* What is needed
From the entries that follow, copy exactly the lines beginning at the line holding "### Tecnologias utilizadas" and continuing through the line holding "verdadeiro ou falso.".

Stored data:

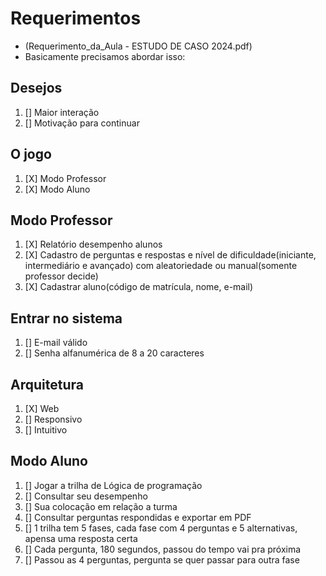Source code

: # Requerimentos

- (Requerimento_da_Aula - ESTUDO DE CASO 2024.pdf)
- Basicamente precisamos abordar isso:

## **Desejos**
1. [] Maior interação
2. [] Motivação para continuar

## **O jogo**
1. [X] Modo Professor
2. [X] Modo Aluno

## **Modo Professo**r
1. [X] Relatório desempenho alunos
2. [X] Cadastro de perguntas e respostas e nível de dificuldade(iniciante, intermediário e avançado) com aleatoriedade ou manual(somente professor decide)
3. [X] Cadastrar aluno(código de matrícula, nome, e-mail)

## **Entrar no sistema**
1. [] E-mail válido
2. [] Senha alfanumérica de 8 a 20 caracteres

## **Arquitetura**
1. [X] Web
2. [] Responsivo
3. [] Intuitivo

## **Modo Aluno**
1. [] Jogar a trilha de Lógica de programação
2. [] Consultar seu desempenho
3. [] Sua colocação em relação a turma
4. [] Consultar perguntas respondidas e exportar em PDF
5. [] 1 trilha tem 5 fases, cada fase com 4 perguntas e 5 alternativas, apensa uma resposta certa
6. [] Cada pergunta, 180 segundos, passou do tempo vai pra próxima
7. [] Passou as 4 perguntas, pergunta se quer passar para outra fase

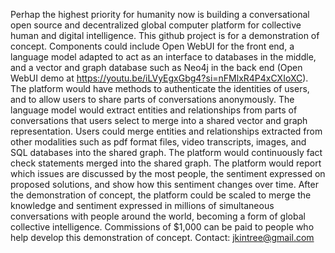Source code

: Perhap the highest priority for humanity now is building a conversational open source and decentralized global computer platform for collective human and digital intelligence.
This github project is for a demonstration of concept.
Components could include Open WebUI for the front end, a language model adapted to act as an interface to databases in the middle, and a vector and graph database such as Neo4j in the back end (Open WebUI demo at https://youtu.be/iLVyEgxGbg4?si=nFMlxR4P4xCXIoXC).
The platform would have methods to authenticate the identities of users, and to allow users to share parts of conversations anonymously.
The language model would extract entities and relationships from parts of conversations that users select to merge into a shared vector and graph representation.
Users could merge entities and relationships extracted from other modalities such as pdf format files, video transcripts, images, and SQL databases into the shared graph.
The platform would continuously fact check statements merged into the shared graph.
The platform would report which issues are discussed by the most people, the sentiment expressed on proposed solutions, and show how this sentiment changes over time.
After the demonstration of concept, the platform could be scaled to merge the knowledge and sentiment expressed in millions of simultaneous conversations with people around the world, becoming a form of global collective intelligence.
Commissions of $1,000 can be paid to people who help develop this demonstration of concept. Contact: jkintree@gmail.com
<!---
Jkintree2/Jkintree2 is a ✨ special ✨ repository because its `README.md` (this file) appears on your GitHub profile.
You can click the Preview link to take a look at your changes.
--->
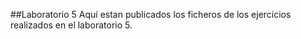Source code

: ##Laboratorio 5
Aquí estan publicados los ficheros de los ejercicios realizados en el laboratorio 5.
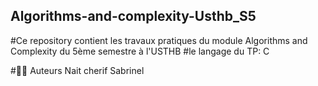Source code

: ## Algorithms-and-complexity-Usthb_S5

#Ce repository contient les travaux pratiques du module Algorithms and Complexity du 5ème semestre à l'USTHB 
#le langage du TP: C

#👩‍💻 Auteurs
Nait cherif Sabrinel
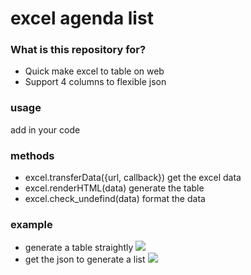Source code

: # excel agenda list

### What is this repository for?

* Quick make excel to table on web
* Support  4 columns to flexible json

### usage
add <script src="js/excel2json.js"></script> in your code

### methods

* excel.transferData({url, callback})
	get the excel data
* excel.renderHTML(data)
  generate the table 
* excel.check_undefind(data)
  format the data

### example
* generate a table straightly
![](https://github.com/marvinemao/excel2json/tree/master/img/table.gif)
* get the json to generate a list
![](https://github.com/marvinemao/excel2json/tree/master/img/lists.gif)
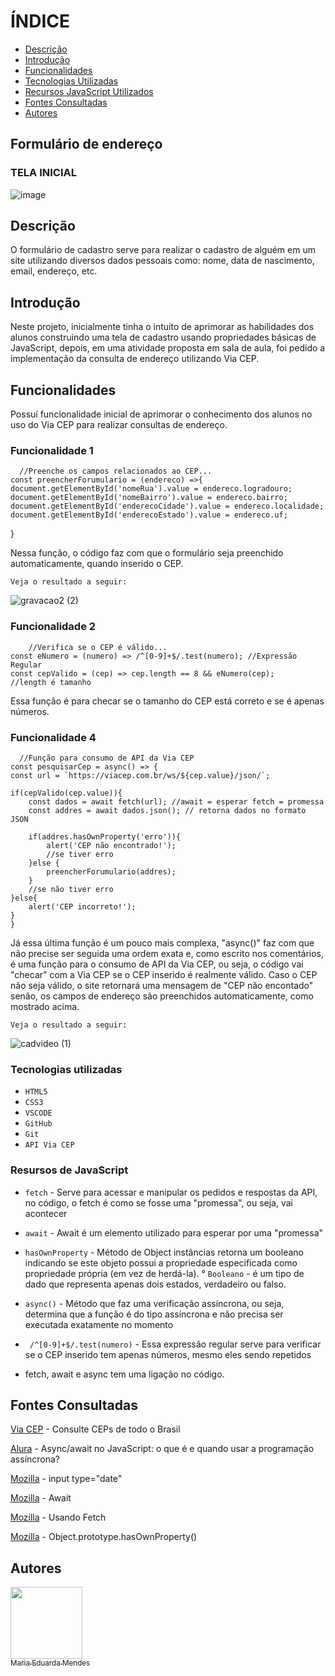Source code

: # ÍNDICE
 
* [Descrição](#descri%C3%A7%C3%A3o)  
* [Introdução](#introdu%C3%A7%C3%A3o)  
* [Funcionalidades](#funcionalidades)  
* [Tecnologias Utilizadas](#tecnologias-utilizadas)  
* [Recursos JavaScript Utilizados](#resursos-de-javascript)
* [Fontes Consultadas](#fontes-consultadas)  
* [Autores](#autores)  


## Formulário de endereço

### TELA INICIAL

![image](https://github.com/imdoarda/cadastro/assets/127868962/2ecdf155-5cb0-4060-964c-5e5d5fc98ceb)



## Descrição

O formulário de cadastro serve para realizar o cadastro de alguém em um site utilizando diversos dados pessoais como: nome, data de nascimento, email, endereço, etc.
    
## Introdução

 Neste projeto, inicialmente tinha o intuito de aprimorar as habilidades dos alunos construindo uma tela de cadastro usando propriedades básicas de JavaScript, depois, em uma atividade proposta em sala de aula, foi pedido a implementação da consulta de endereço utilizando Via CEP.

## Funcionalidades

Possuí funcionalidade inicial de aprimorar o conhecimento dos alunos no uso do Via CEP para realizar consultas de endereço.


  
### Funcionalidade 1

      //Preenche os campos relacionados ao CEP...
    const preencherForumulario = (endereco) =>{
    document.getElementById('nomeRua').value = endereco.logradouro;
    document.getElementById('nomeBairro').value = endereco.bairro;
    document.getElementById('enderecoCidade').value = endereco.localidade;
    document.getElementById('enderecoEstado').value = endereco.uf;
}

      

   Nessa função, o código faz com que o formulário seja preenchido automaticamente, quando inserido o CEP.  

   ``Veja o resultado a seguir:``

   ![gravacao2 (2)](https://github.com/imdoarda/cadastro/assets/127868962/63cc1eb9-cfba-49e7-827d-c81b45a8551c)




 


   
### Funcionalidade 2


        //Verifica se o CEP é válido...
    const eNumero = (numero) => /^[0-9]+$/.test(numero); //Expressão Regular
    const cepValido = (cep) => cep.length == 8 && eNumero(cep);
    //length é tamanho


Essa função é para checar se o tamanho do CEP está correto e se é apenas números.

### Funcionalidade 4



      //Função para consumo de API da Via CEP
    const pesquisarCep = async() => {
    const url = `https://viacep.com.br/ws/${cep.value}/json/`;
    
    if(cepValido(cep.value)){
        const dados = await fetch(url); //await = esperar fetch = promessa
        const addres = await dados.json(); // retorna dados no formato JSON
        
        if(addres.hasOwnProperty('erro')){ 
            alert('CEP não encontrado!');
            //se tiver erro
        }else {
            preencherForumulario(addres);
        }
        //se não tiver erro
    }else{
        alert('CEP incorreto!');
    } 
    }

      
  Já essa última função é um pouco mais complexa, "async()" faz com que não precise ser seguida uma ordem exata e, como escrito nos comentários, é uma função para o consumo de API da Via CEP, ou seja, o código vai "checar" com a Via CEP se o CEP inserido é realmente válido. Caso o CEP não seja válido, o site retornará uma mensagem de "CEP não encontado" senão, os campos de endereço são preenchidos automaticamente, como mostrado acima.  

  ``Veja o resultado a seguir:``

 ![cadvideo (1)](https://github.com/imdoarda/cadastro/assets/127868962/d22ac9f0-efc1-427f-a6a4-ad98444406e8)

  


### Tecnologias utilizadas

* ``HTML5``  
* ``CSS3``
* ``VSCODE``
*  ``GitHub``
*  ``Git``
* ``API Via CEP``


### Resursos de JavaScript


* ``fetch`` - Serve para acessar e manipular os pedidos e respostas da API, no código, o fetch é como se fosse uma "promessa", ou seja, vai acontecer
* ``await`` - Await é um elemento utilizado para esperar por uma "promessa"
* ``hasOwnProperty`` - Método de Object instâncias retorna um booleano indicando se este objeto possui a propriedade especificada como propriedade própria (em vez de herdá-la).
° ``Booleano`` - é um tipo de dado que representa apenas dois estados, verdadeiro ou falso.
* ``async()`` - Método que faz uma verificação assíncrona, ou seja, determina que a função é do tipo assíncrona e não precisa ser executada exatamente no momento
* `` /^[0-9]+$/.test(numero)`` - Essa expressão regular serve para verificar se o CEP inserido tem apenas números, mesmo eles sendo repetidos

* fetch, await e async tem uma ligação no código.


## Fontes Consultadas

[Via CEP]( https://viacep.com.br/) - Consulte CEPs de todo o Brasil

[Alura](https://www.alura.com.br/artigos/async-await-no-javascript-o-que-e-e-quando-usar) - Async/await no JavaScript: o que é e quando usar a programação assíncrona?

[Mozilla](https://developer.mozilla.org/pt-BR/docs/Web/HTML/Element/input/date) - input type="date"

[Mozilla](https://developer.mozilla.org/pt-BR/docs/Web/JavaScript/Reference/Operators/await) - Await

[Mozilla](https://developer.mozilla.org/pt-BR/docs/Web/API/Fetch_API/Using_Fetch) - Usando Fetch

[Mozilla](https://developer.mozilla.org/en-US/docs/Web/JavaScript/Reference/Global_Objects/Object/hasOwnProperty) - Object.prototype.hasOwnProperty()


## Autores

[<img loading="lazy" src="https://avatars.githubusercontent.com/u/127868962?v=4" width=115><br><sub>Maria Eduarda Mendes</sub>](https://github.com/imdoarda)



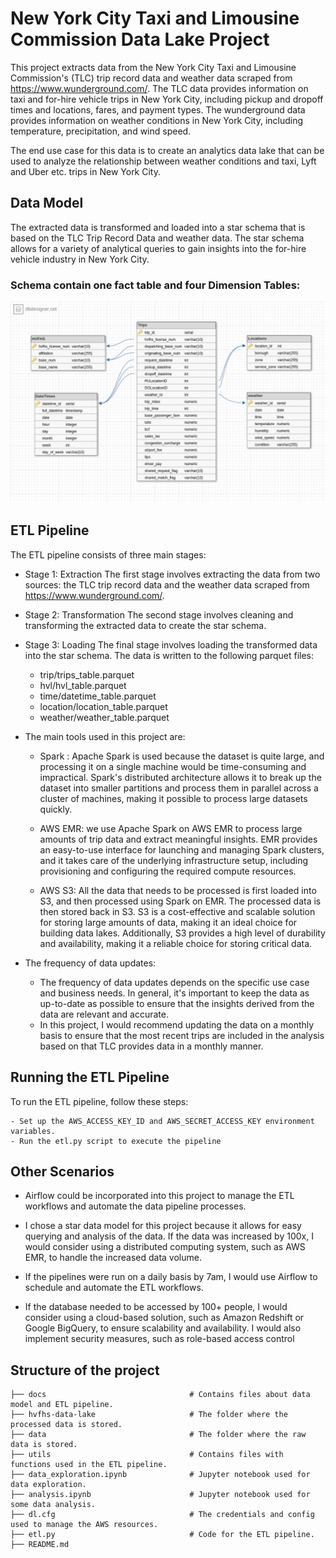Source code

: # New York City Taxi and Limousine Commission Data Lake Project

This project extracts data from the New York City Taxi and Limousine Commission's (TLC) trip record data and weather data scraped from https://www.wunderground.com/. 
The TLC data provides information on taxi and for-hire vehicle trips in New York City, including pickup and dropoff times and locations, fares, and payment types. The wunderground data provides information on weather conditions in New York City, including temperature, precipitation, and wind speed.

The end use case for this data is to create an analytics data lake that can be used to analyze the relationship between weather conditions and taxi, Lyft and Uber etc. trips in New York City.


## Data Model

The extracted data is transformed and loaded into a star schema that is based on the TLC Trip Record Data and weather data. The star schema allows for a variety of analytical queries to gain insights into the for-hire vehicle industry in New York City.

### Schema contain one fact table and four Dimension Tables:
<p align="center">
  <img src="docs/data_model.png" />
</p>


## ETL Pipeline

The ETL pipeline consists of three main stages:

-  Stage 1: Extraction
The first stage involves extracting the data from two sources: the TLC trip record data and the weather data scraped from https://www.wunderground.com/.

  - Stage 2: Transformation
The second stage involves cleaning and transforming the extracted data to create the star schema. 

  - Stage 3: Loading
The final stage involves loading the transformed data into the star schema. The data is written to the following parquet files:

    - trip/trips_table.parquet
    - hvl/hvl_table.parquet
    - time/datetime_table.parquet
    - location/location_table.parquet
    - weather/weather_table.parquet 


   - The main tools used in this project are:
      - Spark : Apache Spark is used because the dataset is quite large, and processing it on a single machine would be time-consuming and impractical. Spark's distributed architecture allows it to break up the dataset into smaller partitions and process them in parallel across a cluster of machines, making it possible to process large datasets quickly.
      - AWS EMR: we use Apache Spark on AWS EMR to process large amounts of trip data and extract meaningful insights. EMR provides an easy-to-use interface for launching and managing Spark clusters, and it takes care of the underlying infrastructure setup, including provisioning and configuring the required compute resources.

      - AWS S3: All the data that needs to be processed is first loaded into S3, and then processed using Spark on EMR. The processed data is then stored back in S3. S3 is a cost-effective and scalable solution for storing large amounts of data, making it an ideal choice for building data lakes. Additionally, S3 provides a high level of durability and availability, making it a reliable choice for storing critical data. 

  - The frequency of data updates:
    - The frequency of data updates depends on the specific use case and business needs. In general, it's important to keep the data as up-to-date as possible to ensure that the insights derived from the data are relevant and accurate.
    - In this project, I would recommend updating the data on a monthly basis to ensure that the most recent trips are included in the analysis based on that TLC provides data in a monthly manner. 





## Running the ETL Pipeline
To run the ETL pipeline, follow these steps:

    - Set up the AWS_ACCESS_KEY_ID and AWS_SECRET_ACCESS_KEY environment variables.
    - Run the etl.py script to execute the pipeline

## Other Scenarios

- Airflow could be incorporated into this project to manage the ETL workflows and automate the data pipeline processes.

- I chose a star data model for this project because it allows for easy querying and analysis of the data. If the data was increased by 100x, I would consider using a distributed computing system, such as AWS EMR, to handle the increased data volume.

- If the pipelines were run on a daily basis by 7am, I would use Airflow to schedule and automate the ETL workflows.

- If the database needed to be accessed by 100+ people, I would consider using a cloud-based solution, such as Amazon Redshift or Google BigQuery, to ensure scalability and availability. I would also implement security measures, such as role-based access control



## Structure of the project

    ├── docs                                # Contains files about data model and ETL pipeline.
    ├── hvfhs-data-lake                     # The folder where the processed data is stored.
    ├── data                                # The folder where the raw data is stored.
    ├── utils                               # Contains files with functions used in the ETL pipeline.
    ├── data_exploration.ipynb              # Jupyter notebook used for data exploration.
    ├── analysis.ipynb                      # Jupyter notebook used for some data analysis.
    ├── dl.cfg                              # The credentials and config used to manage the AWS resources.
    ├── etl.py                              # Code for the ETL pipeline.
    ├── README.md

* Reply
### Tecnologias utilizadas

* ``HTML5``  
* ``CSS3``
* ``VSCODE``
*  ``GitHub``
*  ``Git``
* ``API Via CEP``


### Resursos de JavaScript


* ``fetch`` - Serve para acessar e manipular os pedidos e respostas da API, no código, o fetch é como se fosse uma "promessa", ou seja, vai acontecer
* ``await`` - Await é um elemento utilizado para esperar por uma "promessa"
* ``hasOwnProperty`` - Método de Object instâncias retorna um booleano indicando se este objeto possui a propriedade especificada como propriedade própria (em vez de herdá-la).
° ``Booleano`` - é um tipo de dado que representa apenas dois estados, verdadeiro ou falso.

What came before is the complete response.